Influence of Cation Vacancies on Li Conductivity of La1/2Li1/2-2xSrxTiO3 Perovskites (0 < x ≤ 0.25): The Role of Nominal and Effective Vacancies

The Li1/2-2xSrxLa1/2TiO3 series (0 <= x <= 0.25) is investigated with X-ray diffraction, nuclear magnetic resonance, and impedance spectroscopy techniques. The substitution of two Li+ by one Sr2+ in Li1/2La1/2TiO3 perovskite generates cation vacancies that, when ordered in alternating planes along the c-axis, confer a two-dimensional character to Li mobility. In previous works, it was shown that Li+ ions partially occupy the center of the six faces of the cubic perovskite, resulting in the associated A-sites to participate like a vacancy in the definition of the percolation vacancy threshold.
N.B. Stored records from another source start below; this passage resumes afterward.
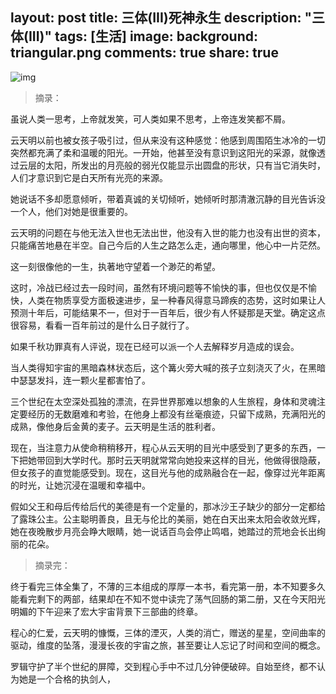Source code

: layout: post
title: 三体(III)死神永生
description: "三体(III)"
tags: [生活]
image:
background: triangular.png
comments: true
share: true
---

>

![img]()

>摘录：

虽说人类一思考，上帝就发笑，可人类如果不思考，上帝连发笑都不屑。

云天明以前也被女孩子吸引过，但从来没有这种感觉：他感到周围陌生冰冷的一切突然都充满了柔和温暖的阳光。一开始，他甚至没有意识到这阳光的采源，就像透过云层的太阳，所发出的月亮般的弱光仅能显示出圆盘的形状，只有当它消失时，人们才意识到它是白天所有光亮的来源。

她说话不多却愿意倾听，带着真诚的关切倾听，她倾听时那清澈沉静的目光告诉没一个人，他们对她是很重要的。

云天明的问题在与他无法入世也无法出世，他没有入世的能力也没有出世的资本，只能痛苦地悬在半空。自己今后的人生之路怎么走，通向哪里，他心中一片茫然。

这一刻很像他的一生，执著地守望着一个渺茫的希望。

这时，冷战已经过去一段时间，虽然有环境问题等不愉快的事，但也仅仅是不愉快，人类在物质享受方面极速进步，呈一种春风得意马蹄疾的态势，这时如果让人预测十年后，可能结果不一，但对于一百年后，很少有人怀疑那是天堂。确定这点很容易，看看一百年前过的是什么日子就行了。

如果千秋功罪真有人评说，现在已经可以派一个人去解释岁月造成的误会。

当人类得知宇宙的黑暗森林状态后，这个篝火旁大喊的孩子立刻浇灭了火，在黑暗中瑟瑟发抖，连一颗火星都害怕了。

三个世纪在太空深处孤独的漂流，在异世界那难以想象的人生旅程，身体和灵魂注定要经历的无数磨难和考验，在他身上都没有丝毫痕迹，只留下成熟，充满阳光的成熟，像他身后金黄的麦子。云天明是生活的胜利者。

现在，当注意力从使命稍稍移开，程心从云天明的目光中感受到了更多的东西，一下把她带回到大学时代。那时云天明就常常向她投来这样的目光，他做得很隐蔽，但女孩子的直觉能感受到。现在，这目光与他的成熟融合在一起，像穿过光年距离的时光，让她沉浸在温暖和幸福中。

假如父王和母后传给后代的美德是有一个定量的，那冰沙王子缺少的部分一定都给了露珠公主。公主聪明善良，且无与伦比的美丽，她在白天出来太阳会收敛光辉，她在夜晚散步月亮会睁大眼睛，她一说话百鸟会停止鸣唱，她踏过的荒地会长出绚丽的花朵。

>摘录完：

终于看完三体全集了，不薄的三本组成的厚厚一本书，看完第一册，本不知要多久能看完剩下的两部，结果却在不知不觉中读完了荡气回肠的第二册，又在今天阳光明媚的下午迎来了宏大宇宙背景下三部曲的终章。

程心的仁爱，云天明的慷慨，三体的湮灭，人类的消亡，赠送的星星，空间曲率的驱动，维度的坠落，漫漫长夜的宇宙之旅，甚至要让人忘记了时间和空间的概念。

罗辑守护了半个世纪的屏障，交到程心手中不过几分钟便破碎。自始至终，都不认为她是一个合格的执剑人，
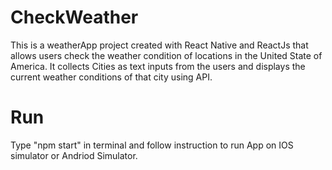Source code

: # CheckWeather
This is a weatherApp project created with React Native and ReactJs that allows users check the weather condition of locations in the United State of America. It collects Cities as text inputs from the users and displays the current weather conditions of that city using API. 

# Run
Type "npm start" in terminal and follow instruction to run App on IOS simulator or Andriod Simulator. 
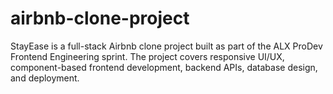 # airbnb-clone-project
StayEase is a full-stack Airbnb clone project built as part of the ALX ProDev Frontend Engineering sprint. The project covers responsive UI/UX, component-based frontend development, backend APIs, database design, and deployment.
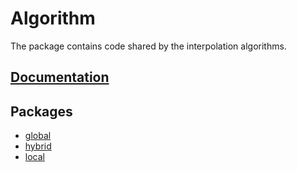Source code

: # Algorithm

The package contains code shared by the interpolation algorithms.

## [Documentation][doc]

## Packages

* [global](global)
* [hybrid](hybrid)
* [local](local)

[doc]: http://godoc.org/github.com/ready-steady/adapt/algorithm
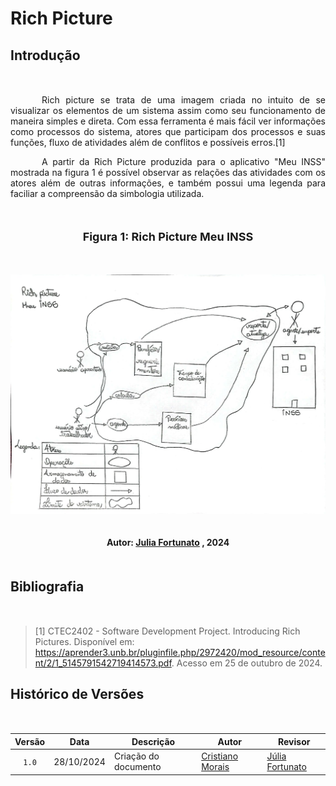 # Rich Picture

## <p style="margin-bottom: 50px;">Introdução</p>

  <p style="text-align: justify; text-indent: 50px; margin-bottom: 10px;"> Rich picture se trata de uma imagem criada no intuito de se visualizar os elementos de um sistema assim como seu funcionamento de maneira simples e direta. Com essa ferramenta é mais fácil ver informações como processos do sistema, atores que participam dos processos e suas funções, fluxo de atividades além de conflitos e possíveis erros.[1]<br></p>
  <p style="text-align: justify; text-indent: 50px; margin-bottom: 50px;"> A partir da Rich Picture produzida para o aplicativo "Meu INSS" mostrada na figura 1 é possível observar as relações das atividades com os atores além de outras informações, e também possui uma legenda para faciliar a compreensão da simbologia utilizada. </p>

<div align="center">
  <font size="4"><p style="text-align: center; margin-bottom: 50px;"><b>Figura 1: Rich Picture Meu INSS</b></p></font>
</div>

<div align="center">
<img src="../../imagens/RichPicture.jpeg" alt="Rich Picture do Meu INSS" style=" max-width: 100%; height: auto; margin-bottom: 20px;">
</div>
<div align="center">
<p style="text-align: center; margin-bottom: 50px;">
  <b>Autor: <a href="https://github.com/julia-fortunato">Julia Fortunato</a> , 2024</b>
</p>
</div>

## <p style="margin-bottom: 50px;">Bibliografia</p>

> [1] CTEC2402 - Software Development Project. Introducing Rich Pictures. Disponível em: https://aprender3.unb.br/pluginfile.php/2972420/mod_resource/content/2/1_5145791542719414573.pdf. Acesso em 25 de outubro de 2024.

## <p style="margin-bottom: 50px;">Histórico de Versões</p>

| Versão | Data       | Descrição            | Autor                                                   | Revisor                                               |
| :----: | ---------- | -------------------- | ------------------------------------------------------- | ----------------------------------------------------- |
| `1.0`  | 28/10/2024 | Criação do documento | [Cristiano Morais](https://github.com/CristianoMoraiss) | [Júlia Fortunato](https://github.com/julia-fortunato) |
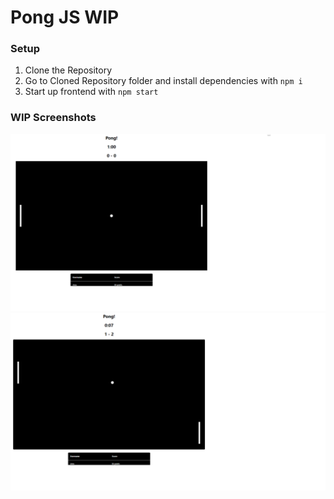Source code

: # Pong JS WIP

### Setup

1. Clone the Repository
2. Go to Cloned Repository folder and install dependencies with `npm i`
3. Start up frontend with `npm start`


### WIP Screenshots

!["Start"](https://github.com/Aman-Hundal/PongJS/blob/main/docs/img2pong.png?raw=true)
!["Play"](https://github.com/Aman-Hundal/PongJS/blob/main/docs/img1pong.png?raw=true)
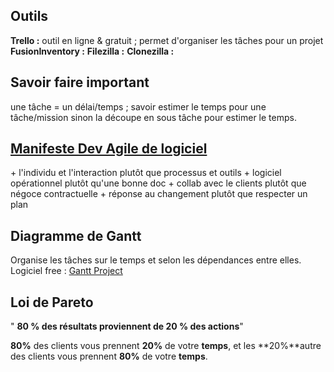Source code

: ## Outils

**Trello :** outil en ligne & gratuit ; permet d'organiser les tâches pour un projet
**FusionInventory :**
**Filezilla :**
**Clonezilla :**

## Savoir faire important

une tâche = un délai/temps ; savoir estimer le temps pour une tâche/mission sinon la découpe en sous tâche pour estimer le temps.


## **[Manifeste Dev Agile de logiciel](https://manifesteagile.fr/)**

\+ l'individu et l'interaction plutôt que processus et outils
\+ logiciel opérationnel plutôt qu'une bonne doc
\+ collab avec le clients plutôt que négoce contractuelle
\+ réponse au changement plutôt que respecter un plan

## Diagramme de Gantt

Organise les tâches sur le temps et selon les dépendances entre elles.
Logiciel free : [Gantt Project](https://www.ganttproject.biz/download/free)

## Loi de Pareto

" **80 % des résultats proviennent de 20 % des actions**"

**80%** des clients vous prennent **20%** de votre **temps**,
et les **20%**autre des clients vous prennent **80%** de votre **temps**.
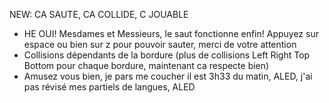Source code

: NEW: CA SAUTE, CA COLLIDE, C JOUABLE

- HE OUI! Mesdames et Messieurs, le saut fonctionne enfin! Appuyez sur espace ou bien sur z pour pouvoir sauter, merci de votre attention
- Collisions dépendants de la bordure (plus de collisions Left Right Top Bottom pour chaque bordure, maintenant ca respecte bien)
- Amusez vous bien, je pars me coucher il est 3h33 du matin, ALED, j'ai pas révisé mes partiels de langues, ALED


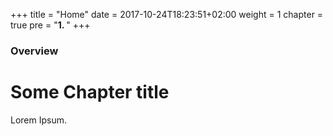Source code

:+++
title = "Home"
date = 2017-10-24T18:23:51+02:00
weight = 1
chapter = true
pre = "<b>1. </b>"
+++

### Overview

# Some Chapter title

Lorem Ipsum.
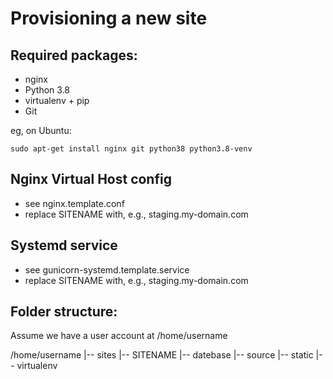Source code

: Provisioning a new site
=======================

## Required packages:

* nginx
* Python 3.8
* virtualenv + pip
* Git

eg, on Ubuntu:

    sudo apt-get install nginx git python38 python3.8-venv

## Nginx Virtual Host config
* see nginx.template.conf
* replace SITENAME with, e.g., staging.my-domain.com

## Systemd service

* see gunicorn-systemd.template.service
* replace SITENAME with, e.g., staging.my-domain.com

## Folder structure:
Assume we have a user account at /home/username

/home/username
|-- sites
    |-- SITENAME
         |-- datebase
         |-- source
         |-- static
         |-- virtualenv
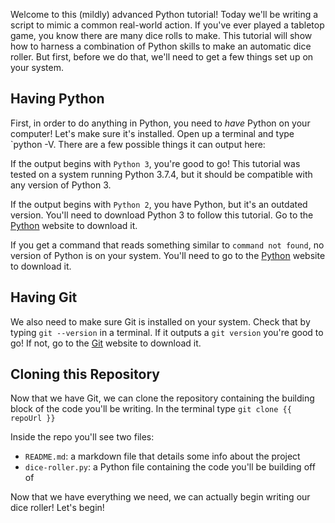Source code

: Welcome to this (mildly) advanced Python tutorial! Today we'll be writing a script to mimic a common real-world action. If you've ever played a tabletop game, you know there are many dice rolls to make. This tutorial will show how to harness a combination of Python skills to make an automatic dice roller. But first, before we do that, we'll need to get a few things set up on your system. 

## Having Python 

First, in order to do anything in Python, you need to *have* Python on your computer! Let's make sure it's installed. Open up a terminal and type `python -V. There are a few possible things it can output here:

If the output begins with `Python 3`, you're good to go! This tutorial was tested on a system running Python 3.7.4, but it should be compatible with any version of Python 3. 

If the output begins with `Python 2`, you have Python, but it's an outdated version. You'll need to download Python 3 to follow this tutorial. Go to the [Python](https://www.python.org/downloads/) website to download it.

If you get a command that reads something similar to `command not found`, no version of Python is on your system. You'll need to go to the [Python](https://www.python.org/downloads/) website to download it.

## Having Git

We also need to make sure Git is installed on your system. Check that by typing `git --version` in a terminal. If it outputs a `git version` you're good to go! If not, go to the [Git](https://git-scm.com/downloads) website to download it.

## Cloning this Repository

Now that we have Git, we can clone the repository containing the building block of the code you'll be writing. In the terminal type `git clone {{ repoUrl }}`

Inside the repo you'll see two files:

- `README.md`: a markdown file that details some info about the project
- `dice-roller.py`: a Python file containing the code you'll be building off of

Now that we have everything we need, we can actually begin writing our dice roller! Let's begin!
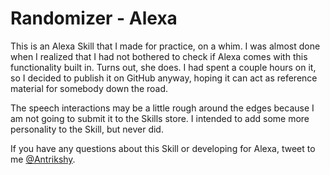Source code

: Randomizer - Alexa
==================

This is an Alexa Skill that I made for practice, on a whim. I was almost done when I realized that I had not bothered to check if Alexa comes with this functionality built in. Turns out, she does. I had spent a couple hours on it, so I decided to publish it on GitHub anyway, hoping it can act as reference material for somebody down the road.

The speech interactions may be a little rough around the edges because I am not going to submit it to the Skills store. I intended to add some more personality to the Skill, but never did.

If you have any questions about this Skill or developing for Alexa, tweet to me [@Antrikshy](http://twitter.com/Antrikshy).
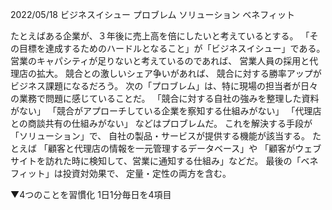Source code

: 2022/05/18
ビジネスイシュー
プロブレム
ソリューション
ベネフィット

たとえばある企業が、３年後に売上高を倍にしたいと考えているとする。
「その目標を達成するためのハードルとなること」が「ビジネスイシュー」である。
営業のキャパシティが足りないと考えているのであれば、
営業人員の採用と代理店の拡大。
競合との激しいシェア争いがあれば、
競合に対する勝率アップがビジネス課題になるだろう。 
次の「プロブレム」は、特に現場の担当者が日々の業務で問題に感じていることだ。
「競合に対する自社の強みを整理した資料がない」
「競合がアプローチしている企業を察知する仕組みがない」
「代理店との商談共有の仕組みがない」
などはプロブレムだ。
 これを解決する手段が「ソリューション」で、
自社の製品・サービスが提供する機能が該当する。
たとえば
「顧客と代理店の情報を一元管理するデータベース」や
「顧客がウェブサイトを訪れた時に検知して、営業に通知する仕組み」などだ。
 最後の「ベネフィット」は投資対効果で、
定量・定性の両方を含む。

▼4つのことを習慣化
1日1分毎日を4項目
The results obtained in the Li(1/2-2x)SrxLa(1/2)TiO(3) series are compared with those obtained in the Li3xLa2/3-xTiO3 series, and other Sr-doped solid solutions (Li1/2-xSr2xLa1/2-xTiO3 and LixSrxLa2/3-xTiO3), to highlight the importance of the effective vacancies with respect to the nominal ones in conductivity. The analysis of four series, belonging to the ternary SrTiO3-La2/3TiO3-Li2TiO3 phase diagram, permits a better understanding of the ionic conduction mechanism in perovskites. The results show that the vacancy percolation model is more adequate to explain Li conductivity than the conventional hopping probability model. In the analyzed series, Li conductivity is maximum when a small amount of Sr is incorporated into the pseudo-cubic La1/2Li1/2TiO3 end member, while it decreases as the amount of strontium increases.

Automated summary

The Li1/2-2xSrxLa1/2TiO3 series was studied using X-ray diffraction, nuclear magnetic resonance and impedance spectroscopy techniques. The substitution of Sr2+ for two Li+ in Li1/2La1/2TiO3 generates cation vacancies that give a two-dimensional character to Li mobility. The results show that effective vacancies play a significant role in conductivity, and the vacancy percolation model is more suitable for explaining Li conductivity than the conventional hopping probability model.